▶ **Problem description**
Whatever the records hold, copy it exactly and completely.

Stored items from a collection
-----
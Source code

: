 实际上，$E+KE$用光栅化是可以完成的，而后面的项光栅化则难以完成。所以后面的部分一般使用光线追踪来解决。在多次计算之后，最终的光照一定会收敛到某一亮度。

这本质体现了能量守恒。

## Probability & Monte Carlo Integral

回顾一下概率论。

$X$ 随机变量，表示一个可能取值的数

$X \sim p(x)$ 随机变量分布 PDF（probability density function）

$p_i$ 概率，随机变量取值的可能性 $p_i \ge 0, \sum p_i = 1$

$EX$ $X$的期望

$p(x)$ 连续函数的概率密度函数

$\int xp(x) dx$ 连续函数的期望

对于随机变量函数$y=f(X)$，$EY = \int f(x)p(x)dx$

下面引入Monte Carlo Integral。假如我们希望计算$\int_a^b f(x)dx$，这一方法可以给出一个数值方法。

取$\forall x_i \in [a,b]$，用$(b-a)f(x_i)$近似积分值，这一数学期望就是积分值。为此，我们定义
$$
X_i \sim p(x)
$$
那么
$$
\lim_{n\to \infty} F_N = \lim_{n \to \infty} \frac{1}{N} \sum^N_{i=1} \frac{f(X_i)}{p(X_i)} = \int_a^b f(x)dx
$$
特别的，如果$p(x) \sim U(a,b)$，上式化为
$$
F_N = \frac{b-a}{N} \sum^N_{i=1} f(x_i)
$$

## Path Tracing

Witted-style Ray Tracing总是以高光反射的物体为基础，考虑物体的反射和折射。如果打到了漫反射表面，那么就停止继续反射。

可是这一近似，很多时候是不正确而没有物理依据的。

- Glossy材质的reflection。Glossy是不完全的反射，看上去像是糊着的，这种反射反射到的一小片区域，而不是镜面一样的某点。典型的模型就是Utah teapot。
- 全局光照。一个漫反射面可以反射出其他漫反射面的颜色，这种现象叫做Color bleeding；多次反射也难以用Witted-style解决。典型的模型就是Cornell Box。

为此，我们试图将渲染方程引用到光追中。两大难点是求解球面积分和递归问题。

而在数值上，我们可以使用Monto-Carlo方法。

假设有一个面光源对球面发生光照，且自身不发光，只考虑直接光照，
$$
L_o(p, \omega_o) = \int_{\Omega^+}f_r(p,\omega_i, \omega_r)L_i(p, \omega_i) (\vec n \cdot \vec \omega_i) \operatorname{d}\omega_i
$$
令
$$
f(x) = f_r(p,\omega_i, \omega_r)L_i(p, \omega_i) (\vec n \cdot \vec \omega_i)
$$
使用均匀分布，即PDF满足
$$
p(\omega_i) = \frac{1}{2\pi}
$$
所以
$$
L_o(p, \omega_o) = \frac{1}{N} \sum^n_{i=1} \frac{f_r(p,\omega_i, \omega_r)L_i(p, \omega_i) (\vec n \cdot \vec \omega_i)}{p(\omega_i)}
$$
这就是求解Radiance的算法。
-----
▶ **Exercise response**
Source code

: 实际上，$E+KE$用光栅化是可以完成的，而后面的项光栅化则难以完成。所以后面的部分一般使用光线追踪来解决。在多次计算之后，最终的光照一定会收敛到某一亮度。

这本质体现了能量守恒。

## Probability & Monte Carlo Integral

回顾一下概率论。

$X$ 随机变量，表示一个可能取值的数

$X \sim p(x)$ 随机变量分布 PDF（probability density function）

$p_i$ 概率，随机变量取值的可能性 $p_i \ge 0, \sum p_i = 1$

$EX$ $X$的期望

$p(x)$ 连续函数的概率密度函数

$\int xp(x) dx$ 连续函数的期望

对于随机变量函数$y=f(X)$，$EY = \int f(x)p(x)dx$

下面引入Monte Carlo Integral。假如我们希望计算$\int_a^b f(x)dx$，这一方法可以给出一个数值方法。

取$\forall x_i \in [a,b]$，用$(b-a)f(x_i)$近似积分值，这一数学期望就是积分值。为此，我们定义
$$
X_i \sim p(x)
$$
那么
$$
\lim_{n\to \infty} F_N = \lim_{n \to \infty} \frac{1}{N} \sum^N_{i=1} \frac{f(X_i)}{p(X_i)} = \int_a^b f(x)dx
$$
特别的，如果$p(x) \sim U(a,b)$，上式化为
$$
F_N = \frac{b-a}{N} \sum^N_{i=1} f(x_i)
$$

## Path Tracing

Witted-style Ray Tracing总是以高光反射的物体为基础，考虑物体的反射和折射。如果打到了漫反射表面，那么就停止继续反射。

可是这一近似，很多时候是不正确而没有物理依据的。

- Glossy材质的reflection。Glossy是不完全的反射，看上去像是糊着的，这种反射反射到的一小片区域，而不是镜面一样的某点。典型的模型就是Utah teapot。
- 全局光照。一个漫反射面可以反射出其他漫反射面的颜色，这种现象叫做Color bleeding；多次反射也难以用Witted-style解决。典型的模型就是Cornell Box。

为此，我们试图将渲染方程引用到光追中。两大难点是求解球面积分和递归问题。

而在数值上，我们可以使用Monto-Carlo方法。

假设有一个面光源对球面发生光照，且自身不发光，只考虑直接光照，
$$
L_o(p, \omega_o) = \int_{\Omega^+}f_r(p,\omega_i, \omega_r)L_i(p, \omega_i) (\vec n \cdot \vec \omega_i) \operatorname{d}\omega_i
$$
令
$$
f(x) = f_r(p,\omega_i, \omega_r)L_i(p, \omega_i) (\vec n \cdot \vec \omega_i)
$$
使用均匀分布，即PDF满足
$$
p(\omega_i) = \frac{1}{2\pi}
$$
所以
$$
L_o(p, \omega_o) = \frac{1}{N} \sum^n_{i=1} \frac{f_r(p,\omega_i, \omega_r)L_i(p, \omega_i) (\vec n \cdot \vec \omega_i)}{p(\omega_i)}
$$
这就是求解Radiance的算法。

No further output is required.